70% of people with cancer treated with chemotherapy suffer damage to the nervous system such as tingling in the hands and feet or lack of sensation in the fingers and toes. According to a study carried out by scientists from the Sourasky Medical Centre in Tel Aviv published in February 2021, this percentage is reduced to 40% if the patient consumes cannabis, and to 25% if he or she does so before starting chemotherapy.

The peer-reviewed study analysed the reactions of 513 patients with no previous neurological problems who were treated with oxaliplatin and 5-fluorouracil-based combinations (common in chemotherapy treatments) between October 2015 and January 2018. Just under half of them (248) were also treated with cannabis, and 116 of these patients used cannabis before starting oxaliplatin treatment whereas the remaining 132 used it afterwards.

“The rate of neuropathy was reduced among patients treated with cannabis and oxaliplatin. This reduction was more significant in patients who received cannabis before treatment with oxaliplatin, suggesting a protective effect,” the study points out in its conclusion. “This is a very significant reduction and indicates that cannabis can address an important problem faced by cancer patients receiving chemotherapy,” explains Ravit Geva, the leader of the team that developed the study, to The Times of Israel newspaper.

Geva further stresses that there is currently no type of treatment for these neurological side effects, which can take months to subside, and that beyond improving patients’ quality of life, the administration of cannabis can help more effective cancer treatments. “Cannabis administration before the start of treatment with oxaliplatin can allow higher doses of treatment without the development of nerve damage,” says the Israeli doctor.

There is also research that shows the potential of THC and CBD in reducing tumours in animals; however, according to Guillermo Velasco, member of the Board of Directors of the Spanish Observatory of Medicinal Cannabis, no studies have yet been carried out on the possible effects of cannabis in reducing or eliminating tumours in humans. Cases like that of Tomás Arias give hope about the effectiveness of this plant. As his parents explained to the Daya Foundation in 2016, they decided to administer cannabis resin to Tomás (who was seven years old at the time) to combat the pain caused by brain cancer and the strong chemotherapy treatment he was receiving. Soon afterwards, the tumour mass had disappeared. Cannabis “is one option to save a life, because sometimes one is put off because of what people will say or because of fear, but in actual fact it’s a contribution. Cannabis is healing and, in this case, it has taken away the cancer from my son,” Tomás’ mother Carolina López then explained.
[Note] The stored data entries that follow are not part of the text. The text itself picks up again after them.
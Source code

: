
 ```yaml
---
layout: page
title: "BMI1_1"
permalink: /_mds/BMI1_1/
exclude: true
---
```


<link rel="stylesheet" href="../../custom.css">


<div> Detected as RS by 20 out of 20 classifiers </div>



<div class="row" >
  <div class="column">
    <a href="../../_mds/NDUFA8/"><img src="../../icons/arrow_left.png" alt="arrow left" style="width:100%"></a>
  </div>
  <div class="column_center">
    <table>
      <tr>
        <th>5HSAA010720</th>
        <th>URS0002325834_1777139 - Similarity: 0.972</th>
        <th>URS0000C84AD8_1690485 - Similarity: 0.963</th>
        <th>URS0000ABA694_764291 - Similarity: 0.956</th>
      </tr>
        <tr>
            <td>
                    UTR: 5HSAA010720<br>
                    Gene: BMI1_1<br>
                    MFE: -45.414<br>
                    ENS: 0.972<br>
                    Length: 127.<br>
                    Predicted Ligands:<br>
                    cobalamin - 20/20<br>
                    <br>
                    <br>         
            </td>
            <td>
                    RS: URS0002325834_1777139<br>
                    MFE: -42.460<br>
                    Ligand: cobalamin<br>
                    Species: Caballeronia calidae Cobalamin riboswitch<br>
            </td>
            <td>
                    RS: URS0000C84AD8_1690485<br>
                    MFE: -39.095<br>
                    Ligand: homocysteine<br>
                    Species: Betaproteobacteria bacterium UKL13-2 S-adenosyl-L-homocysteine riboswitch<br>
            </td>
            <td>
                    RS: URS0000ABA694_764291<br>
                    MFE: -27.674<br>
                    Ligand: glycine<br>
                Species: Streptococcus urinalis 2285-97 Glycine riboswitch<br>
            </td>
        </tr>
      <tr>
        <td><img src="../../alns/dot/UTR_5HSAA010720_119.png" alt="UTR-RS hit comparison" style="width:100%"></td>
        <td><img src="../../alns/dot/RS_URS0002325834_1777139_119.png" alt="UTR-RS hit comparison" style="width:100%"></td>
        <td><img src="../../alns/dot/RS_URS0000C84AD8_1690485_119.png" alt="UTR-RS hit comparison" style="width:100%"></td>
Cannabis as a neuroprotective agent in chemotherapy treatments

As well as treating diseases such as multiple sclerosis, some types of epilepsy and arthritis, cannabis is already a common treatment in relieving the side effects of chemotherapy such as nausea, loss of appetite and cancer-related pain. The medicinal use of this plant has already been regulated in much of the European Union and almost 40 states of the USA. In Spain, where it remains unregulated, it is estimated that between 250,000 and half a million people use cannabis in one of its forms to alleviate the effects of these diseases. The Health Commission of the Congress of Deputies recently approved the creation of a subcommittee that will study the cannabis regulation models that have arisen in neighbouring countries and will soon send the Government a report that will be used for the regulation of medicinal cannabis in this country.